Key files for developers and AI assistants:

docs/planning/PROJECT_STATUS.md - Current status and ready-to-execute prompts
docs/planning/spec_v2.md - Complete feature requirements and architecture
DEVELOPMENT.md - Developer setup and troubleshooting guide
CLAUDE.md - Project context for AI code assistants

Current Priority: CSV Upload MVP

The next major milestone is implementing CSV file upload capability that allows users to:

Upload CSV files without requiring database credentials
Preview and validate detected schema
Query uploaded data using natural language via chat
Export results and manage session data

This creates a complete, demo-ready application that works entirely with user-provided files.

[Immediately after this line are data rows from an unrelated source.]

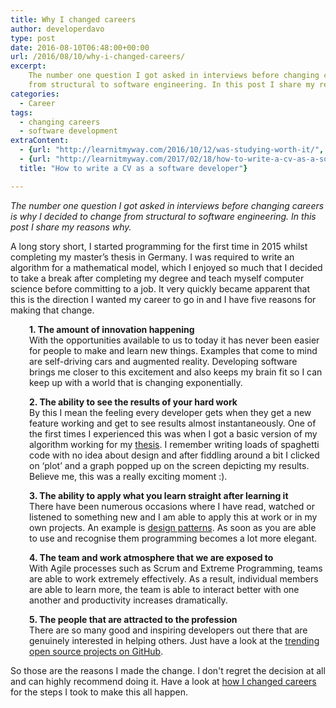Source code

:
 ```yaml
---
title: Why I changed careers
author: developerdavo
type: post
date: 2016-08-10T06:48:00+00:00
url: /2016/08/10/why-i-changed-careers/
excerpt: 
    The number one question I got asked in interviews before changing careers is why I decided to change 
    from structural to software engineering. In this post I share my reasons why.
categories:
  - Career
tags:
  - changing careers
  - software development
extraContent:
  - {url: "http://learnitmyway.com/2016/10/12/was-studying-worth-it/", title: "Was studying worth it?"}
  - {url: "http://learnitmyway.com/2017/02/18/how-to-write-a-cv-as-a-software-developer/", 
  title: "How to write a CV as a software developer"}

---
```

_The number one question I got asked in interviews before changing careers is why I decided to change 
from structural to software engineering. In this post I share my reasons why._
    
A long story short, I started programming for the first time in 2015 whilst completing my master’s thesis in Germany. 
I was required to write an algorithm for a mathematical model, which I enjoyed so much that I decided to take a break 
after completing my degree and teach myself computer science before committing to a job. It very quickly became 
apparent that this is the direction I wanted my career to go in and I have five reasons for making that change.

<p style="padding-left:30px;">
  <strong>1. The amount of innovation happening</strong><br /> 
  With the opportunities available to us to today it has never been easier for people to make and learn new things. 
  Examples that come to mind are self-driving cars and augmented reality. 
  Developing software brings me closer to this excitement and also keeps my brain fit so I can keep up with a world 
  that is changing exponentially.
</p>

<p style="padding-left:30px;">
  <strong>2. The ability to see the results of your hard work</strong><br /> 
  By this I mean the feeling every developer gets when they get a new feature working and get to see results 
  almost instantaneously. One of the first times I experienced this was when I got a basic version of my algorithm 
  working for my <a href="https://github.com/DeveloperDavo/Paperboard" target="_blank" rel="noopener">thesis</a>. I remember writing 
  loads of spaghetti code with no idea about design and after fiddling around a bit I clicked on ‘plot’ and a graph 
  popped up on the screen depicting my results. Believe me, this was a really exciting moment :).
</p>

<p style="padding-left:30px;">
  <strong>3. The ability to apply what you learn straight after learning it</strong><br /> 
  There have been numerous occasions where I have read, watched or listened to something new
  and I am able to apply this at work or in my own projects. 
  An example is <a href="https://github.com/DeveloperDavo/DesignPatterns" target="_blank" rel="noopener">design patterns</a>. 
  As soon as you are able to use and recognise them programming becomes a lot more elegant.
</p>

<p style="padding-left:30px;">
  <strong>4. The team and work atmosphere that we are exposed to</strong><br /> 
  With Agile processes such as Scrum and Extreme Programming, teams are able to work extremely effectively. 
  As a result, individual members are able to learn more, the team is able to interact better with one another 
  and productivity increases dramatically.
</p>

<p style="padding-left:30px;">
  <strong>5. The people that are attracted to the profession</strong><br /> 
  There are so many good and inspiring developers out there that are genuinely interested in helping others. 
  Just have a look at the <a href="https://github.com/trending" target="_blank" rel="noopener">trending open source projects on GitHub</a>.
</p>

So those are the reasons I made the change. I don't regret the decision at all and can highly recommend doing it. 
Have a look at 
<a href="http://learnitmyway.com/2016/09/17/how-i-changed-careers/" target="_blank" rel="noopener">how I changed careers</a>
for the steps I took to make this all happen.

🤖 AI-Assisted Development Notes

This project is designed for seamless AI-assisted development:

Why Comprehensive Pre-commit Hooks?

AI assistants can't directly access CI logs. When CI fails, humans must manually copy error messages back to the AI, creating a frustrating debugging loop. Our solution:

Immediate feedback - AI gets errors instantly, not after CI failure
Same environment - What passes locally passes in CI
Faster iteration - Fix issues in the same conversation
No context switching - AI can resolve issues without human intervention

AI Assistant Friendly Features

Clear documentation - Comprehensive planning docs in docs/planning/
Ready-to-execute prompts - Specific implementation tasks in PROJECT_STATUS.md
Modular architecture - Clean separation of concerns for focused changes
Comprehensive tests - Confidence that changes don't break existing functionality

This approach transforms AI assistants from helpful but sometimes frustrating to genuinely reliable development partners.

Transform your CSV data into insights through natural language conversation. No database setup required - just upload and start asking questions!